Neural materials typically consist of a collection of neural features along with a decoder network. The main challenge in integrating such models in real-time rendering pipelines lies in the large size required to store their features in GPU memory and the complexity of evaluating the network efficiently. We present a neural material model whose features and decoder are specifically designed to be used in real-time rendering pipelines. Our framework leverages hardware-based block compression (BC) texture formats to store the learned features and trains the model to output the material information continuously in space and scale. To achieve this, we organize the features in a block-based manner and emulate BC6 decompression during training, making it possible to export them as regular BC6 textures. This structure allows us to use high resolution features while maintaining a low memory footprint. Consequently, this enhances our model's overall capability, enabling the use of a lightweight and simple decoder architecture that can be evaluated directly in a shader. Furthermore, since the learned features can be decoded continuously, it allows for random uv sampling and smooth transition between scales without needing any subsequent filtering.
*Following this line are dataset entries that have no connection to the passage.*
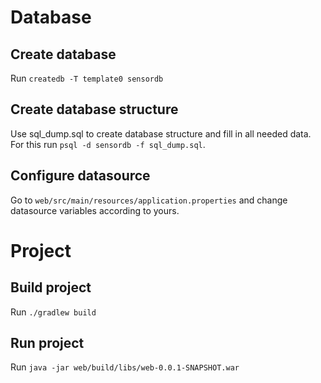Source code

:# Database

## Create database
Run `createdb -T template0 sensordb`

## Create database structure
Use sql_dump.sql to create database structure and fill in 
all needed data. For this run `psql -d sensordb -f sql_dump.sql`.

## Configure datasource
Go to `web/src/main/resources/application.properties` and
change datasource variables according to yours.

# Project

## Build project
Run `./gradlew build`

## Run project
Run `java -jar web/build/libs/web-0.0.1-SNAPSHOT.war`


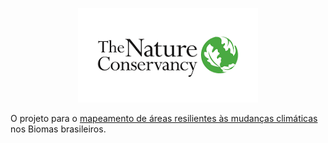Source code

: <p align="center">
   <img src="./TNC_logo.png">
</p>

O projeto para o [mapeamento de áreas resilientes às mudanças climáticas](http://www.nature.ly/TNCResilience) nos Biomas brasileiros.   




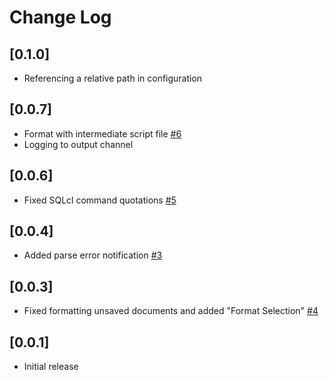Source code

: # Change Log

## [0.1.0]

- Referencing a relative path in configuration

## [0.0.7]

- Format with intermediate script file [#6](https://github.com/mickeypearce/vscode-oracle-format/issues/6)
- Logging to output channel

## [0.0.6]

- Fixed SQLcl command quotations [#5](https://github.com/mickeypearce/vscode-oracle-format/issues/5)

## [0.0.4]

- Added parse error notification [#3](https://github.com/mickeypearce/vscode-oracle-format/issues/3)

## [0.0.3]

- Fixed formatting unsaved documents and added "Format Selection" [#4](https://github.com/mickeypearce/vscode-oracle-format/issues/4)

## [0.0.1]

- Initial release
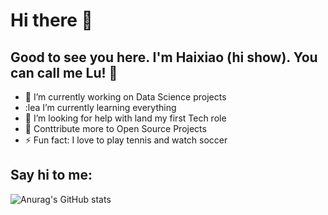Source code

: # Hi there 👋
## Good to see you here. I'm Haixiao (hi show). You can call me Lu! 🤝

- 🔭  I’m currently working on Data Science projects
- :lea  I’m currently learning everything 
- 🤔  I’m looking for help with land my first Tech role
- 🥅  Conttribute more to Open Source Projects
- ⚡ Fun fact: I love to play tennis and watch soccer

## Say hi to me:

![Anurag's GitHub stats](https://github-readme-stats.vercel.app/api?username=haixiaolu&hide=contribs,prs)
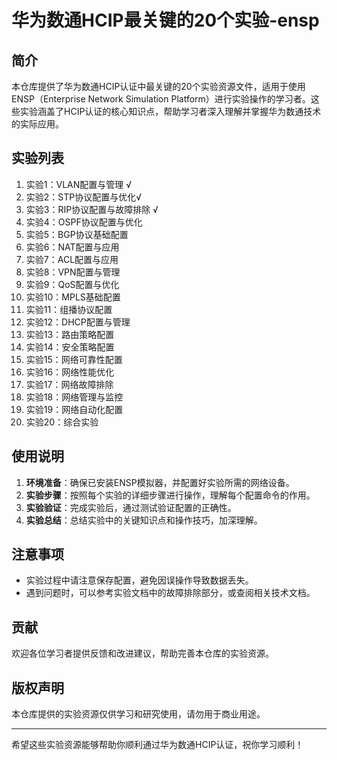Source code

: # 华为数通HCIP最关键的20个实验-ensp

## 简介
本仓库提供了华为数通HCIP认证中最关键的20个实验资源文件，适用于使用ENSP（Enterprise Network Simulation Platform）进行实验操作的学习者。这些实验涵盖了HCIP认证的核心知识点，帮助学习者深入理解并掌握华为数通技术的实际应用。

## 实验列表
1. 实验1：VLAN配置与管理 √
2. 实验2：STP协议配置与优化√
3. 实验3：RIP协议配置与故障排除 √
4. 实验4：OSPF协议配置与优化
5. 实验5：BGP协议基础配置
6. 实验6：NAT配置与应用
7. 实验7：ACL配置与应用
8. 实验8：VPN配置与管理
9. 实验9：QoS配置与优化
10. 实验10：MPLS基础配置
11. 实验11：组播协议配置
12. 实验12：DHCP配置与管理
13. 实验13：路由策略配置
14. 实验14：安全策略配置
15. 实验15：网络可靠性配置
16. 实验16：网络性能优化
17. 实验17：网络故障排除
18. 实验18：网络管理与监控
19. 实验19：网络自动化配置
20. 实验20：综合实验

## 使用说明
1. **环境准备**：确保已安装ENSP模拟器，并配置好实验所需的网络设备。
2. **实验步骤**：按照每个实验的详细步骤进行操作，理解每个配置命令的作用。
3. **实验验证**：完成实验后，通过测试验证配置的正确性。
4. **实验总结**：总结实验中的关键知识点和操作技巧，加深理解。

## 注意事项
- 实验过程中请注意保存配置，避免因误操作导致数据丢失。
- 遇到问题时，可以参考实验文档中的故障排除部分，或查阅相关技术文档。

## 贡献
欢迎各位学习者提供反馈和改进建议，帮助完善本仓库的实验资源。

## 版权声明
本仓库提供的实验资源仅供学习和研究使用，请勿用于商业用途。

---
希望这些实验资源能够帮助你顺利通过华为数通HCIP认证，祝你学习顺利！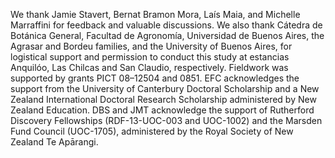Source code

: We thank Jamie Stavert, Bernat Bramon Mora, Laís Maia, and Michelle Marraffini for feedback and valuable discussions. 
We also thank Cátedra de Botánica General, Facultad de Agronomía, Universidad de Buenos Aires, the Agrasar and Bordeu families, and the University of Buenos Aires, for logistical support and permission to conduct this study at estancias Anquilóo, Las Chilcas and San Claudio, respectively. 
Fieldwork was supported by grants PICT 08–12504 and 0851. 
EFC acknowledges the support from the University of Canterbury Doctoral Scholarship and a New Zealand International Doctoral Research Scholarship administered by New Zealand Education. 
DBS and JMT acknowledge the support of Rutherford Discovery Fellowships (RDF-13-UOC-003 and UOC-1002) and the Marsden Fund Council (UOC-1705), administered by the Royal Society of New Zealand Te Apārangi.
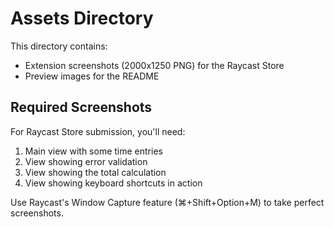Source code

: # Assets Directory

This directory contains:
- Extension screenshots (2000x1250 PNG) for the Raycast Store
- Preview images for the README

## Required Screenshots

For Raycast Store submission, you'll need:
1. Main view with some time entries
2. View showing error validation
3. View showing the total calculation
4. View showing keyboard shortcuts in action

Use Raycast's Window Capture feature (⌘+Shift+Option+M) to take perfect screenshots.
As a result, our neural material has a small memory footprint, can be decoded extremely fast adding a minimal computational overhead to the rendering pipeline.

Figures (14)

• Figure 1: Block Compression algorithms encode a block of $4 \times 4$ pixels with a set of endpoints forming one or multiple line segments and index each pixel based on it's projected position in the RGB space. In the case where two or more line segments are stored, the pixels are separated into groups according to a pre-defined partition $P$.
• Figure 2: Overview of our neural material framework. (a) The neural features $T_{\theta_i}$ and the MLP $f_\eta$ are fitted through backpropagation to match the filtered material $\mathcal{F}(M)$. (b) After training, the neural features $T_{\theta_i}$ are exported as mipmapped texture sets that can be sampled by the engine and the weights $\eta$ of the MLP are exported as a binary buffer. A shader is used to perform the MLP inference after trilinearly sampling the neural texture, outputting the filtered material $\mathcal{G}_{\theta, \eta}(u, v, s) \approx \mathcal{F}(M)(u,v,s)$. Finally, The renderer can perform the shading step as usual.
• Figure 3: Neural material reconstructed from (a) raw unconstrained neural features and (b) compressed ones. The naive compression of the neural features will lead to artifacts severely affecting the visual quality.
• Figure 4: Evaluating $T_{\theta_i}$ at position $(u, v)$ and scale $s$ is done by performing a BC6 decompression then filtering the result with respect to the given scale. Our simulated BC6 decoding makes it possible to backpropagate through this operation and train the per-block neural features.
• Figure 5: When sampling a feature at a scale level $s$, the block compressed features are filtered using a trilinear interpolation. This requires sampling the two closest mip levels $\lfloor s \rfloor$ and $\lfloor s \rfloor + 1$ using a bilinear interpolation than linearly mixing the results.